Identification by proteomic tool of atypical anti-liver/kidney microsome autoantibodies targets in de novo autoimmune hepatitis after liver transplantation.

De novo autoimmune hepatitis (AIH) occurs after liver transplantation for nonautoimmune disorders. Autoantibodies so-called atypical anti-liver/kidney microsome antibodies (LKMA) with an unusual liver/kidney cytoplasmic staining as judged by indirect immunofluorescence, can be detected in some patients' sera. Few studies investigated their molecular targets, and the aim of this work was to identify the atypical anti-LKMA targets by proteomic tool. This proteomic approach consisted of (a) two-dimensional gel electrophoresis of cytosolic and microsomal proteins obtained by differential centrifugations of rat liver and rat kidney, followed by (b) two-dimensional immunoblotting with sera of patients with de novo AIH (n = 8, including 2 with anti-LKMA antibodies) and then (c) identifications of interest spots performed by ion trap mass spectrometry.
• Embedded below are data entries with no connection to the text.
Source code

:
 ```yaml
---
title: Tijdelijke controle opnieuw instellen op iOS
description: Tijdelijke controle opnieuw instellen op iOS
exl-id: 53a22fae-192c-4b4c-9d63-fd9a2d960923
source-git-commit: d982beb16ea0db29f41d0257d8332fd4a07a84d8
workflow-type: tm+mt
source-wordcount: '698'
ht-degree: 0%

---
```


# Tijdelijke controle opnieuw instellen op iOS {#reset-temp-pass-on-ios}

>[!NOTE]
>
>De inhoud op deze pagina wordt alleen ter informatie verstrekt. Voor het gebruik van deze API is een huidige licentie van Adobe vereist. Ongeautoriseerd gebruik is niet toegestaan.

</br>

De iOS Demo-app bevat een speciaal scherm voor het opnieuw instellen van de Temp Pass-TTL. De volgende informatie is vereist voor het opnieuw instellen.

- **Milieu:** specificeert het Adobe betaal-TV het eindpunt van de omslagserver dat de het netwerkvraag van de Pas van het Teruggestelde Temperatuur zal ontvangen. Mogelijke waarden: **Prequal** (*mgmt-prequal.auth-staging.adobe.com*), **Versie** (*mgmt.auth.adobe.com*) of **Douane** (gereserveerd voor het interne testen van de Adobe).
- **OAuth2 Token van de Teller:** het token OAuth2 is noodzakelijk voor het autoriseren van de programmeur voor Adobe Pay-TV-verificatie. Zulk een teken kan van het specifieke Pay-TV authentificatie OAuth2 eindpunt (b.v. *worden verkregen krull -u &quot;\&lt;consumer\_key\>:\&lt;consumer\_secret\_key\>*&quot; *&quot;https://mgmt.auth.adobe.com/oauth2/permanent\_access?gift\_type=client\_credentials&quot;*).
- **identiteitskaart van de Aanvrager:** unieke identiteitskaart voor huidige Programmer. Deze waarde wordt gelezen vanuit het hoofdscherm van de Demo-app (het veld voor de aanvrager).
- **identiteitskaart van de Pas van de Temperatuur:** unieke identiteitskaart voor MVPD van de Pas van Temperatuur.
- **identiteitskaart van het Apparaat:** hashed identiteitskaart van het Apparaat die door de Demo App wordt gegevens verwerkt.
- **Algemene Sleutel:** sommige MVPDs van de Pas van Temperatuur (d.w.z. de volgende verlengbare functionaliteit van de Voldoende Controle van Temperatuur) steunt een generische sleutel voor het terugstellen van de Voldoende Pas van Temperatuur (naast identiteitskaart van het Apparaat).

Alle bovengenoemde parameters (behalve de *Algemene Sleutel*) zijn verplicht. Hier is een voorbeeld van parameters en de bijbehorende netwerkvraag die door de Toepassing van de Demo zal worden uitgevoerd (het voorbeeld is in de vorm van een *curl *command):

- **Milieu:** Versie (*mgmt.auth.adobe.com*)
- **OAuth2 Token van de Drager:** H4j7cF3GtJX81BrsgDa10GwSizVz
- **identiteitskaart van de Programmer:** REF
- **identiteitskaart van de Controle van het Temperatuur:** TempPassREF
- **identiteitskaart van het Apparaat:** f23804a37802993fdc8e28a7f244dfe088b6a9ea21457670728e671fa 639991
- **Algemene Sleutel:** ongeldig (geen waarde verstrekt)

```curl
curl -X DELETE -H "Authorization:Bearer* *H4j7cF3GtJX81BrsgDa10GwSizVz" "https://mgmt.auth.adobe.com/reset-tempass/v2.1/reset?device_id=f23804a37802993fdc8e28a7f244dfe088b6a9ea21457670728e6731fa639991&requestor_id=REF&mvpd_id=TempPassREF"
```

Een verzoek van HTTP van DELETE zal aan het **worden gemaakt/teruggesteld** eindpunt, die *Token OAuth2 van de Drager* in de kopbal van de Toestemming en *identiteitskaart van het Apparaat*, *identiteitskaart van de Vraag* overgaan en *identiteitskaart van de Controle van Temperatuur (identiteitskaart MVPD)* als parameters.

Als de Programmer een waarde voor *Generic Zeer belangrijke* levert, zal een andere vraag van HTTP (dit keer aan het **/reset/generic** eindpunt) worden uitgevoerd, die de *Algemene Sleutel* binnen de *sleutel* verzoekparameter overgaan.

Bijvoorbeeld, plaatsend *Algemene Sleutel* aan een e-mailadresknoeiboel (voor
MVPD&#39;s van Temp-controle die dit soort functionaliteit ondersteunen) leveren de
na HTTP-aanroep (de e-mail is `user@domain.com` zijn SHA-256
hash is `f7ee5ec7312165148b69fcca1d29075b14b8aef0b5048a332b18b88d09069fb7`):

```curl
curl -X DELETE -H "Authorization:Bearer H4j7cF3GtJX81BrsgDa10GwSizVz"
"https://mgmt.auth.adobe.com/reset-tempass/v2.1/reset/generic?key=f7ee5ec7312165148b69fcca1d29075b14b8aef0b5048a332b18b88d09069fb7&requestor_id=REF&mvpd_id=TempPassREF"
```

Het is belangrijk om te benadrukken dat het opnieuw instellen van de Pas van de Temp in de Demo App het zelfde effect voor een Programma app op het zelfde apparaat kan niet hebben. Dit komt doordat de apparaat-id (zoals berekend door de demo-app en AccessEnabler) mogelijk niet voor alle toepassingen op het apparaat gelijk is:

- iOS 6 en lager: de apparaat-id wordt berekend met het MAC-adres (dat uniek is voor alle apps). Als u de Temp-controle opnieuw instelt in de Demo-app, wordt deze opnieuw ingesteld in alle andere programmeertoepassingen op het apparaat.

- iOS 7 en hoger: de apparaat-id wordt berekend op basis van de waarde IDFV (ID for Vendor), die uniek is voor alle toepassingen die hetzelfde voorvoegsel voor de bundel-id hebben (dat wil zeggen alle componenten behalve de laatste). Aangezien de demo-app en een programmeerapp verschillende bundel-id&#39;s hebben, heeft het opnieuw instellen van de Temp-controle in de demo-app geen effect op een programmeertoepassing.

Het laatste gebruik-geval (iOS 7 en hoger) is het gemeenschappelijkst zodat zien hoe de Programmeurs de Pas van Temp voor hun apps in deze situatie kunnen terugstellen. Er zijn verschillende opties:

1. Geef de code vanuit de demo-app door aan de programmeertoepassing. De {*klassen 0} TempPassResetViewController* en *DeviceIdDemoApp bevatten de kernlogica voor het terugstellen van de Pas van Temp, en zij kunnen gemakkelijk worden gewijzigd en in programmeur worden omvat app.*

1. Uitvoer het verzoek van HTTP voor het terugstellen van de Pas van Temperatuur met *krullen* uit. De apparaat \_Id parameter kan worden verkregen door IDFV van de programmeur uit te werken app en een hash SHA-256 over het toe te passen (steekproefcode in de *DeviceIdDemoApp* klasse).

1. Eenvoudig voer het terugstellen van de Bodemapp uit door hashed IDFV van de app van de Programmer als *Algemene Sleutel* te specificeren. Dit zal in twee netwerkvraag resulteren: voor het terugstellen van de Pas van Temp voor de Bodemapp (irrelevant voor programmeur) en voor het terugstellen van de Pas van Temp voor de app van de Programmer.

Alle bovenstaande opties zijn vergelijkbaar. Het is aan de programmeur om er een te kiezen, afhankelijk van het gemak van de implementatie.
By this way several proteins at 25 kDa were unambiguously identified: isoforms of carbonic anhydrase III, members of different glutathione S-transferase (GST) families, and subunit beta1 of proteasome. This is the first report of proteasome and carbonic anhydrase III as autoantigens in de novo AIH. These results could lead to a better diagnosis of this disease using identified autoantigens in diagnostic tests, and strengthen proteomic approach as a new way of autoantigens investigation.